こういった状況を見ると、後継者がいる会社は「後継者がいる」という状況だけで幸せとも言えます。しかし現実には、事業承継がうまく行かず、代替わりした後に衰退していく会社も多いのが現実です。
なぜ、代替わり後に衰退してしまうのでしょうか。様々な要因がありますが、マネジメント視点で見るとそこにはひとつの重大な原因があります。
それは、現トップは承継者に対して自信のコピーである事を望み、承継者は現トップと自分を比較しこえられないという現実に打ちひしがれるというものです。
現トップからみたら承継者はいつまでも未熟に見えます。
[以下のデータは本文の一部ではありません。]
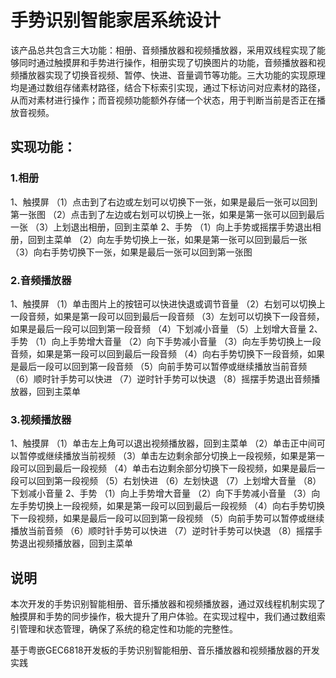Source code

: # 手势识别智能家居系统设计
该产品总共包含三大功能：相册、音频播放器和视频播放器，采用双线程实现了能够同时通过触摸屏和手势进行操作，相册实现了切换图片的功能，音频播放器和视频播放器实现了切换音视频、暂停、快进、音量调节等功能。三大功能的实现原理均是通过数组存储素材路径，结合下标索引实现，通过下标访问对应素材的路径，从而对素材进行操作；而音视频功能额外存储一个状态，用于判断当前是否正在播放音视频。
## 实现功能：
### 1.相册
1、触摸屏
（1）点击到了右边或左划可以切换下一张，如果是最后一张可以回到第一张图
（2）点击到了左边或右划可以切换上一张，如果是第一张可以回到最后一张
（3）上划退出相册，回到主菜单
2、手势
（1）向上手势或摇摆手势退出相册，回到主菜单
（2）向左手势切换上一张，如果是第一张可以回到最后一张
（3）向右手势切换下一张，如果是最后一张可以回到第一张图
### 2.音频播放器
1、触摸屏
（1）单击图片上的按钮可以快进快退或调节音量
（2）右划可以切换上一段音频，如果是第一段可以回到最后一段音频
（3）左划可以切换下一段音频，如果是最后一段可以回到第一段音频
（4）下划减小音量
（5）上划增大音量
2、手势
（1）向上手势增大音量
（2）向下手势减小音量
（3）向左手势切换上一段音频，如果是第一段可以回到最后一段音频
（4）向右手势切换下一段音频，如果是最后一段可以回到第一段音频
（5）向前手势可以暂停或继续播放当前音频
（6）顺时针手势可以快进
（7）逆时针手势可以快退
（8）摇摆手势退出音频播放器，回到主菜单
### 3.视频播放器
1、触摸屏
（1）单击左上角可以退出视频播放器，回到主菜单
（2）单击正中间可以暂停或继续播放当前视频
（3）单击左边剩余部分切换上一段视频，如果是第一段可以回到最后一段视频
（4）单击右边剩余部分切换下一段视频，如果是最后一段可以回到第一段视频
（5）右划快进
（6）左划快退
（7）上划增大音量
（8）下划减小音量
2、手势
（1）向上手势增大音量
（2）向下手势减小音量
（3）向左手势切换上一段视频，如果是第一段可以回到最后一段视频
（4）向右手势切换下一段视频，如果是最后一段可以回到第一段视频
（5）向前手势可以暂停或继续播放当前音频
（6）顺时针手势可以快进
（7）逆时针手势可以快退
（8）摇摆手势退出视频播放器，回到主菜单

## 说明
本次开发的手势识别智能相册、音乐播放器和视频播放器，通过双线程机制实现了触摸屏和手势的同步操作，极大提升了用户体验。在实现过程中，我们通过数组索引管理和状态管理，确保了系统的稳定性和功能的完整性。

基于粤嵌GEC6818开发板的手势识别智能相册、音乐播放器和视频播放器的开发实践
親にとって子どもがいつまでも子どもなのと似ています。たとえ口では、自分なりのやり方で自由にやってよいと言っていても、実際には言っていることと逆の行動を取っているのではないでしょうか。
承継者は、自分が承継者と決まった瞬間から現トップと比較されます。時には変化を嫌う者から、現トップと同じであれと望まれます。周囲は、承継者がいるというありがたさを忘れ、承継者の未熟な面ばかりを見てしまいます。
少々極端な書き方をしましたが、程度の差はあれ事業承継を控えている会社では同じ様な構造ができあがってしまいます。このことを解決する糸口がP.F.ドラッカーの次の言葉です。
草創期においては、企業は一人の人間の延長である。しかし、一人のトップマネジメントからトップマネジメント・チームへの移行がなければ、企業は成長どころか存続もできない。
P.F.ドラッカー『現代の経営〈上〉』
社長がやっているトップマネジメントの仕事は一人でできるものではありません。本来はチームでやることなのです。事業承継はトップマネジメントをチーム化する絶好のチャンスです。
承継者は現トップがやっていたことを全てできる様になる必要はありません。トップマネジメントの仕事のうち、自分の強みにあったものに注力し、あとは他の人間に任せればいいのです。
トップマネジメントの仕事とは、一人の仕事ではなく、チームによる仕事である。トップマネジメントの役割が要求するさまざまな体質を、一人で併せもつことはほとんど不可能である。しかも、一人ではこなしきれない量がある。(中略)トップマネジメントの仕事がチームの仕事であることを認識することは、特に中小の企業において重要である。
P.F.ドラッカー『マネジメント〈下〉』
ちなみに、トップマネジメントのチーム化は何も事業承継のタイミングでのみ行うものではありません。事業が軌道に乗りある程度組織化された段階で検討することもおすすめです。